*GIVEN RECORDS:*
Start of Block

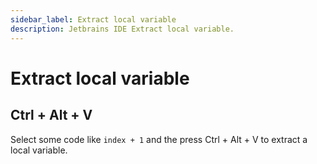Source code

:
 ```yaml
---
sidebar_label: Extract local variable
description: Jetbrains IDE Extract local variable.
---
```


# Extract local variable

## Ctrl + Alt + V

Select some code like `index + 1` and the press Ctrl + Alt + V to extract a local variable.
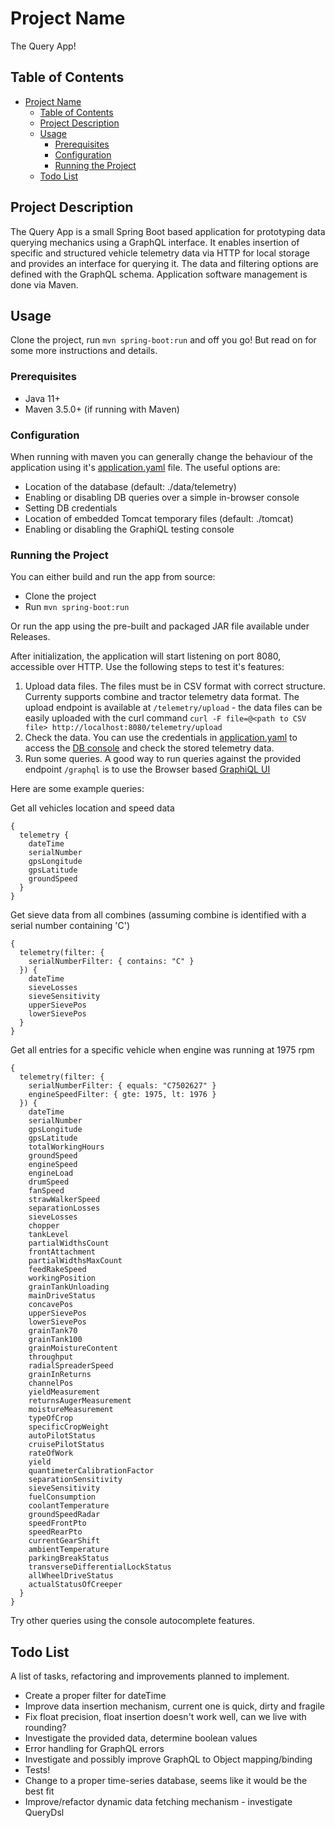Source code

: # Project Name

The Query App!

## Table of Contents

- [Project Name](#project-name)
  - [Table of Contents](#table-of-contents)
  - [Project Description](#project-description)
  - [Usage](#usage)
    - [Prerequisites](#prerequisites)
    - [Configuration](#configuration)
    - [Running the Project](#running-the-project)
  - [Todo List](#todo-list)

## Project Description

The Query App is a small Spring Boot based application for prototyping data querying mechanics using a GraphQL interface. It enables insertion of specific and structured vehicle telemetry data via HTTP for local storage and provides an interface for querying it. The data and filtering options are defined with the GraphQL schema. Application software management is done via Maven.

## Usage

Clone the project, run `mvn spring-boot:run` and off you go! But read on for some more instructions and details.

### Prerequisites

- Java 11+
- Maven 3.5.0+ (if running with Maven)

### Configuration

When running with maven you can generally change the behaviour of the application using it's [application.yaml](/src/main/resources/application.yaml) file. The useful options are:
- Location of the database (default: ./data/telemetry)
- Enabling or disabling DB queries over a simple in-browser console
- Setting DB credentials
- Location of embedded Tomcat temporary files (default: ./tomcat)
- Enabling or disabling the GraphiQL testing console

### Running the Project

You can either build and run the app from source:
- Clone the project
- Run `mvn spring-boot:run`

Or run the app using the pre-built and packaged JAR file available under Releases.

After initialization, the application will start listening on port 8080, accessible over HTTP. Use the following steps to test it's features:
1. Upload data files. The files must be in CSV format with correct structure. Currenty supports combine and tractor telemetry data format. The upload endpoint is available at `/telemetry/upload` - the data files can be easily uploaded with the curl command `curl -F file=@<path to CSV file> http://localhost:8080/telemetry/upload`
2. Check the data. You can use the credentials in [application.yaml](/src/main/resources/application.yaml) to access the [DB console](http://localhost:8080/h2-console) and check the stored telemetry data.
3. Run some queries. A good way to run queries against the provided endpoint `/graphql` is to use the Browser based [GraphiQL UI](http://localhost:8080/graphiql)

Here are some example queries:

Get all vehicles location and speed data
```
{
  telemetry {
    dateTime
    serialNumber
    gpsLongitude
    gpsLatitude
    groundSpeed
  }
}
```

Get sieve data from all combines (assuming combine is identified with a serial number containing 'C')
```
{
  telemetry(filter: {
    serialNumberFilter: { contains: "C" }
  }) {
    dateTime
    sieveLosses
    sieveSensitivity
    upperSievePos
    lowerSievePos
  }
}
```

Get all entries for a specific vehicle when engine was running at 1975 rpm
```
{
  telemetry(filter: {
    serialNumberFilter: { equals: "C7502627" }
    engineSpeedFilter: { gte: 1975, lt: 1976 }
  }) {
    dateTime
    serialNumber
    gpsLongitude
    gpsLatitude
    totalWorkingHours
    groundSpeed
    engineSpeed
    engineLoad
    drumSpeed
    fanSpeed
    strawWalkerSpeed
    separationLosses
    sieveLosses
    chopper
    tankLevel
    partialWidthsCount
    frontAttachment
    partialWidthsMaxCount
    feedRakeSpeed
    workingPosition
    grainTankUnloading
    mainDriveStatus
    concavePos
    upperSievePos
    lowerSievePos
    grainTank70
    grainTank100
    grainMoistureContent
    throughput
    radialSpreaderSpeed
    grainInReturns
    channelPos
    yieldMeasurement
    returnsAugerMeasurement
    moistureMeasurement
    typeOfCrop
    specificCropWeight
    autoPilotStatus
    cruisePilotStatus
    rateOfWork
    yield
    quantimeterCalibrationFactor
    separationSensitivity
    sieveSensitivity
    fuelConsumption
    coolantTemperature
    groundSpeedRadar
    speedFrontPto
    speedRearPto
    currentGearShift
    ambientTemperature
    parkingBreakStatus
    transverseDifferentialLockStatus
    allWheelDriveStatus
    actualStatusOfCreeper
  }
}
```

Try other queries using the console autocomplete features.

## Todo List

A list of tasks, refactoring and improvements planned to implement.

- Create a proper filter for dateTime
- Improve data insertion mechanism, current one is quick, dirty and fragile
- Fix float precision, float insertion doesn't work well, can we live with rounding?
- Investigate the provided data, determine boolean values
- Error handling for GraphQL errors
- Investigate and possibly improve GraphQL to Object mapping/binding
- Tests!
- Change to a proper time-series database, seems like it would be the best fit
- Improve/refactor dynamic data fetching mechanism - investigate QueryDsl
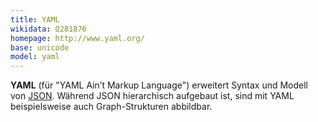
 ```yaml
---
title: YAML
wikidata: Q281876
homepage: http://www.yaml.org/
base: unicode
model: yaml
---
```


**YAML** (für "YAML Ain’t Markup Language") erweitert Syntax und Modell von
[JSON](json). Während JSON hierarchisch aufgebaut ist, sind mit YAML
beispielsweise auch Graph-Strukturen abbildbar.
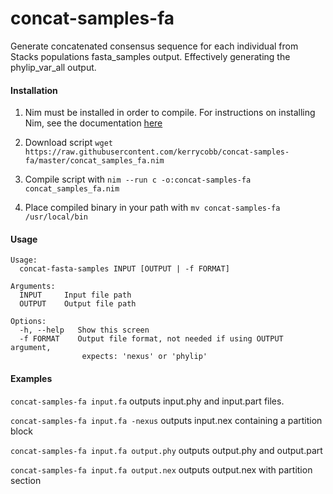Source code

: # concat-samples-fa

Generate concatenated consensus sequence for each individual from Stacks populations fasta_samples output. Effectively generating the phylip_var_all output.

#### Installation
1. Nim must be installed in order to compile. For instructions on installing Nim, see the documentation [here](https://nim-lang.org/install.html)

2. Download script `wget https://raw.githubusercontent.com/kerrycobb/concat-samples-fa/master/concat_samples_fa.nim`

3. Compile script with `nim --run c -o:concat-samples-fa concat_samples_fa.nim`

4. Place compiled binary in your path with `mv concat-samples-fa /usr/local/bin`


#### Usage
```
Usage:
  concat-fasta-samples INPUT [OUTPUT | -f FORMAT]

Arguments:
  INPUT     Input file path
  OUTPUT    Output file path

Options:
  -h, --help   Show this screen
  -f FORMAT    Output file format, not needed if using OUTPUT argument,
                expects: 'nexus' or 'phylip'
```

#### Examples
`concat-samples-fa input.fa` outputs input.phy and input.part files.

`concat-samples-fa input.fa -nexus` outputs input.nex containing a partition block

`concat-samples-fa input.fa output.phy` outputs output.phy and output.part

`concat-samples-fa input.fa output.nex` outputs output.nex with partition section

End of Block

Of the entries above, transcribe exactly those lines that fall between the line containing "- Enabling or disabling the" and the line containing "1. Upload data", together with those two lines.

- Enabling or disabling the GraphiQL testing console

### Running the Project

You can either build and run the app from source:
- Clone the project
- Run `mvn spring-boot:run`

Or run the app using the pre-built and packaged JAR file available under Releases.

After initialization, the application will start listening on port 8080, accessible over HTTP. Use the following steps to test it's features:
1. Upload data files. The files must be in CSV format with correct structure. Currenty supports combine and tractor telemetry data format. The upload endpoint is available at `/telemetry/upload` - the data files can be easily uploaded with the curl command `curl -F file=@<path to CSV file> http://localhost:8080/telemetry/upload`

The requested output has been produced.